**Work instructions:** Starting at the first line of the entries below, restate each line exactly until you reach the line with "developer in 2021", and print that one too. Leave the pictures out and stop there.

(Stored data)
********
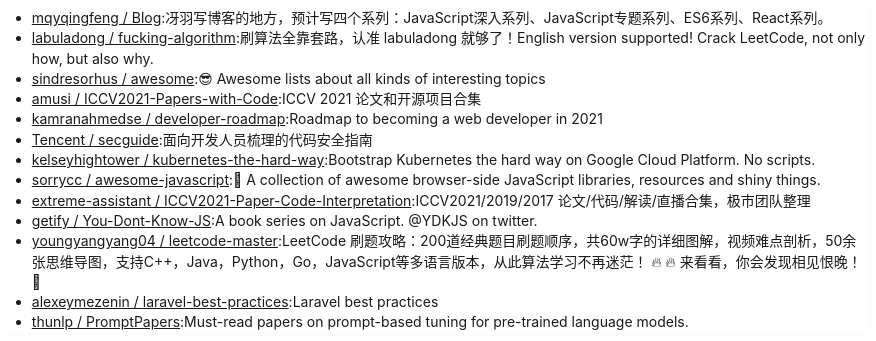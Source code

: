 * [mqyqingfeng / Blog](https://github.com/mqyqingfeng/Blog):冴羽写博客的地方，预计写四个系列：JavaScript深入系列、JavaScript专题系列、ES6系列、React系列。
* [labuladong / fucking-algorithm](https://github.com/labuladong/fucking-algorithm):刷算法全靠套路，认准 labuladong 就够了！English version supported! Crack LeetCode, not only how, but also why.
* [sindresorhus / awesome](https://github.com/sindresorhus/awesome):😎
Awesome lists about all kinds of interesting topics
* [amusi / ICCV2021-Papers-with-Code](https://github.com/amusi/ICCV2021-Papers-with-Code):ICCV 2021 论文和开源项目合集
* [kamranahmedse / developer-roadmap](https://github.com/kamranahmedse/developer-roadmap):Roadmap to becoming a web developer in 2021
* [Tencent / secguide](https://github.com/Tencent/secguide):面向开发人员梳理的代码安全指南
* [kelseyhightower / kubernetes-the-hard-way](https://github.com/kelseyhightower/kubernetes-the-hard-way):Bootstrap Kubernetes the hard way on Google Cloud Platform. No scripts.
* [sorrycc / awesome-javascript](https://github.com/sorrycc/awesome-javascript):🐢
A collection of awesome browser-side JavaScript libraries, resources and shiny things.
* [extreme-assistant / ICCV2021-Paper-Code-Interpretation](https://github.com/extreme-assistant/ICCV2021-Paper-Code-Interpretation):ICCV2021/2019/2017 论文/代码/解读/直播合集，极市团队整理
* [getify / You-Dont-Know-JS](https://github.com/getify/You-Dont-Know-JS):A book series on JavaScript. @YDKJS on twitter.
* [youngyangyang04 / leetcode-master](https://github.com/youngyangyang04/leetcode-master):LeetCode 刷题攻略：200道经典题目刷题顺序，共60w字的详细图解，视频难点剖析，50余张思维导图，支持C++，Java，Python，Go，JavaScript等多语言版本，从此算法学习不再迷茫！
🔥
🔥
来看看，你会发现相见恨晚！
🚀
* [alexeymezenin / laravel-best-practices](https://github.com/alexeymezenin/laravel-best-practices):Laravel best practices
* [thunlp / PromptPapers](https://github.com/thunlp/PromptPapers):Must-read papers on prompt-based tuning for pre-trained language models.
********
**Final answer:**
Source code

: * [mqyqingfeng / Blog](https://github.com/mqyqingfeng/Blog):冴羽写博客的地方，预计写四个系列：JavaScript深入系列、JavaScript专题系列、ES6系列、React系列。
* [labuladong / fucking-algorithm](https://github.com/labuladong/fucking-algorithm):刷算法全靠套路，认准 labuladong 就够了！English version supported! Crack LeetCode, not only how, but also why.
* [sindresorhus / awesome](https://github.com/sindresorhus/awesome):😎
Awesome lists about all kinds of interesting topics
* [amusi / ICCV2021-Papers-with-Code](https://github.com/amusi/ICCV2021-Papers-with-Code):ICCV 2021 论文和开源项目合集
* [kamranahmedse / developer-roadmap](https://github.com/kamranahmedse/developer-roadmap):Roadmap to becoming a web developer in 2021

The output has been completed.